**Exercise directions:** Once the pictures are removed, output the remaining entries exactly as given.

━━━━━ Material for this task

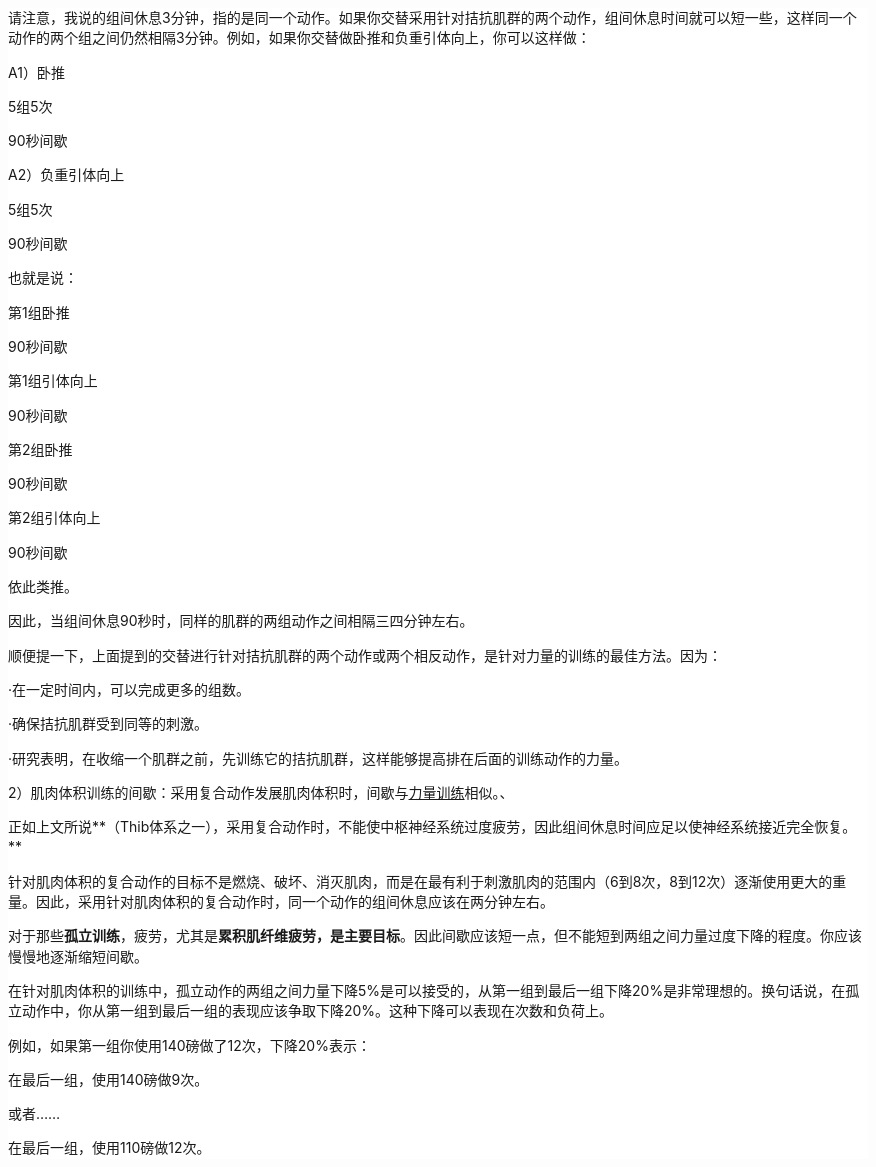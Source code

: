 请注意，我说的组间休息3分钟，指的是同一个动作。如果你交替采用针对拮抗肌群的两个动作，组间休息时间就可以短一些，这样同一个动作的两个组之间仍然相隔3分钟。例如，如果你交替做卧推和负重引体向上，你可以这样做：

A1）卧推

5组5次

90秒间歇

A2）负重引体向上

5组5次

90秒间歇

也就是说：

第1组卧推

90秒间歇

第1组引体向上

90秒间歇

第2组卧推

90秒间歇

第2组引体向上

90秒间歇

依此类推。

因此，当组间休息90秒时，同样的肌群的两组动作之间相隔三四分钟左右。

顺便提一下，上面提到的交替进行针对拮抗肌群的两个动作或两个相反动作，是针对力量的训练的最佳方法。因为：

·在一定时间内，可以完成更多的组数。

·确保拮抗肌群受到同等的刺激。

·研究表明，在收缩一个肌群之前，先训练它的拮抗肌群，这样能够提高排在后面的训练动作的力量。

2）肌肉体积训练的间歇：采用复合动作发展肌肉体积时，间歇与[力量训练](https://zhida.zhihu.com/search?content_id=9090947&content_type=Article&match_order=3&q=力量训练&zhida_source=entity)相似。、

正如上文所说**（Thib体系之一），采用复合动作时，不能使中枢神经系统过度疲劳，因此组间休息时间应足以使神经系统接近完全恢复。**

针对肌肉体积的复合动作的目标不是燃烧、破坏、消灭肌肉，而是在最有利于刺激肌肉的范围内（6到8次，8到12次）逐渐使用更大的重量。因此，采用针对肌肉体积的复合动作时，同一个动作的组间休息应该在两分钟左右。

对于那些**孤立训练**，疲劳，尤其是**累积肌纤维疲劳，是主要目标**。因此间歇应该短一点，但不能短到两组之间力量过度下降的程度。你应该慢慢地逐渐缩短间歇。

在针对肌肉体积的训练中，孤立动作的两组之间力量下降5%是可以接受的，从第一组到最后一组下降20%是非常理想的。换句话说，在孤立动作中，你从第一组到最后一组的表现应该争取下降20%。这种下降可以表现在次数和负荷上。

例如，如果第一组你使用140磅做了12次，下降20%表示：

在最后一组，使用140磅做9次。

或者……

在最后一组，使用110磅做12次。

━━━━━━━━━━

**Output for this exercise:**
Source code

: 请注意，我说的组间休息3分钟，指的是同一个动作。如果你交替采用针对拮抗肌群的两个动作，组间休息时间就可以短一些，这样同一个动作的两个组之间仍然相隔3分钟。例如，如果你交替做卧推和负重引体向上，你可以这样做：

A1）卧推

5组5次

90秒间歇

A2）负重引体向上

5组5次

90秒间歇

也就是说：

第1组卧推

90秒间歇

第1组引体向上

90秒间歇

第2组卧推

90秒间歇

第2组引体向上

90秒间歇

依此类推。

因此，当组间休息90秒时，同样的肌群的两组动作之间相隔三四分钟左右。

顺便提一下，上面提到的交替进行针对拮抗肌群的两个动作或两个相反动作，是针对力量的训练的最佳方法。因为：

·在一定时间内，可以完成更多的组数。

·确保拮抗肌群受到同等的刺激。

·研究表明，在收缩一个肌群之前，先训练它的拮抗肌群，这样能够提高排在后面的训练动作的力量。

2）肌肉体积训练的间歇：采用复合动作发展肌肉体积时，间歇与[力量训练](https://zhida.zhihu.com/search?content_id=9090947&content_type=Article&match_order=3&q=力量训练&zhida_source=entity)相似。、

正如上文所说**（Thib体系之一），采用复合动作时，不能使中枢神经系统过度疲劳，因此组间休息时间应足以使神经系统接近完全恢复。**

针对肌肉体积的复合动作的目标不是燃烧、破坏、消灭肌肉，而是在最有利于刺激肌肉的范围内（6到8次，8到12次）逐渐使用更大的重量。因此，采用针对肌肉体积的复合动作时，同一个动作的组间休息应该在两分钟左右。

对于那些**孤立训练**，疲劳，尤其是**累积肌纤维疲劳，是主要目标**。因此间歇应该短一点，但不能短到两组之间力量过度下降的程度。你应该慢慢地逐渐缩短间歇。

在针对肌肉体积的训练中，孤立动作的两组之间力量下降5%是可以接受的，从第一组到最后一组下降20%是非常理想的。换句话说，在孤立动作中，你从第一组到最后一组的表现应该争取下降20%。这种下降可以表现在次数和负荷上。

例如，如果第一组你使用140磅做了12次，下降20%表示：

在最后一组，使用140磅做9次。

或者……

在最后一组，使用110磅做12次。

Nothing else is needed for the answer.